**Assigned task**
Reproduce, word for word, every line starting at the line that contains "发表于 2016-4-6 20:45" and ending with the final line of the entries.

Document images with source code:
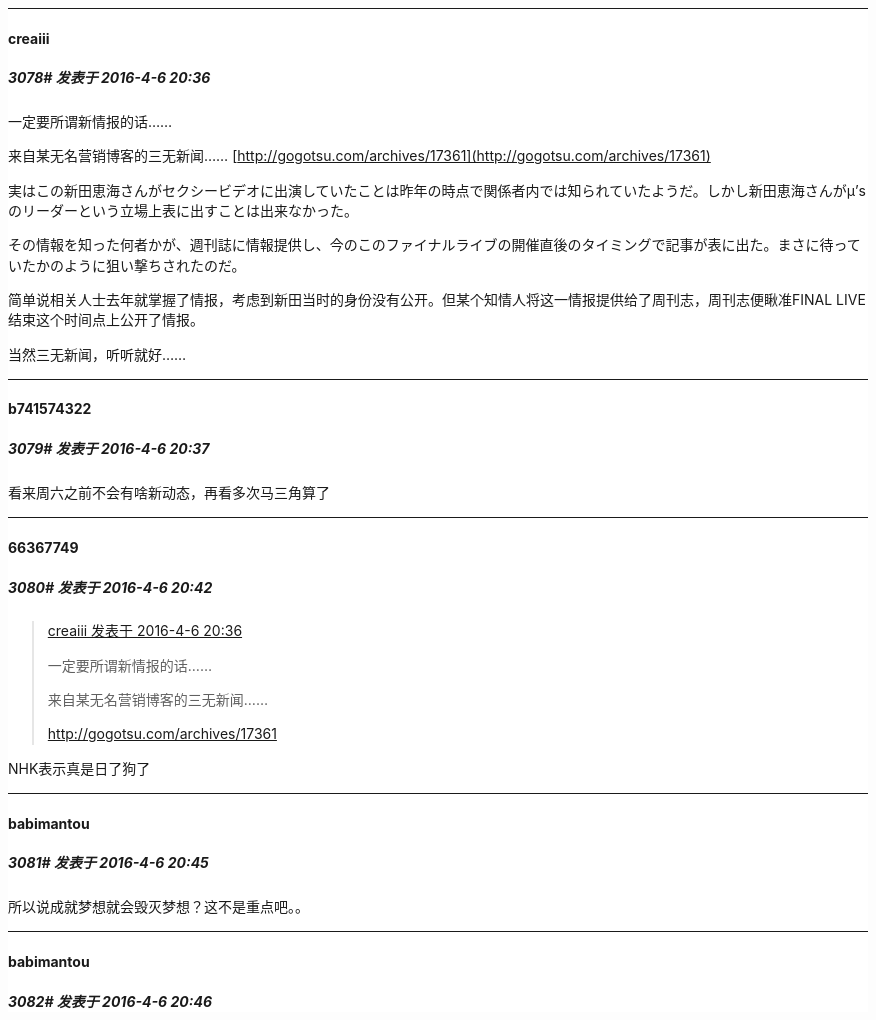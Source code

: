 -----

####  creaiii  
##### 3078#       发表于 2016-4-6 20:36


一定要所谓新情报的话……

来自某无名营销博客的三无新闻……
[http://gogotsu.com/archives/17361](http://gogotsu.com/archives/17361)


実はこの新田恵海さんがセクシービデオに出演していたことは昨年の時点で関係者内では知られていたようだ。しかし新田恵海さんがμ’sのリーダーという立場上表に出すことは出来なかった。

その情報を知った何者かが、週刊誌に情報提供し、今のこのファイナルライブの開催直後のタイミングで記事が表に出た。まさに待っていたかのように狙い撃ちされたのだ。


简单说相关人士去年就掌握了情报，考虑到新田当时的身份没有公开。但某个知情人将这一情报提供给了周刊志，周刊志便瞅准FINAL LIVE结束这个时间点上公开了情报。


当然三无新闻，听听就好……


-----

####  b741574322  
##### 3079#       发表于 2016-4-6 20:37


看来周六之前不会有啥新动态，再看多次马三角算了


-----

####  66367749  
##### 3080#       发表于 2016-4-6 20:42


<blockquote><a href="httphttps://bbs.saraba1st.com/2b/forum.php?mod=redirect&amp;goto=findpost&amp;pid=32061938&amp;ptid=1247722" target="_blank">creaiii 发表于 2016-4-6 20:36</a>

一定要所谓新情报的话……

来自某无名营销博客的三无新闻……

http://gogotsu.com/archives/17361</blockquote>
NHK表示真是日了狗了


-----

####  babimantou  
##### 3081#       发表于 2016-4-6 20:45


所以说成就梦想就会毁灭梦想？这不是重点吧。。


-----

####  babimantou  
##### 3082#       发表于 2016-4-6 20:46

**Response area**
##### 3081#       发表于 2016-4-6 20:45


所以说成就梦想就会毁灭梦想？这不是重点吧。。


-----

####  babimantou  
##### 3082#       发表于 2016-4-6 20:46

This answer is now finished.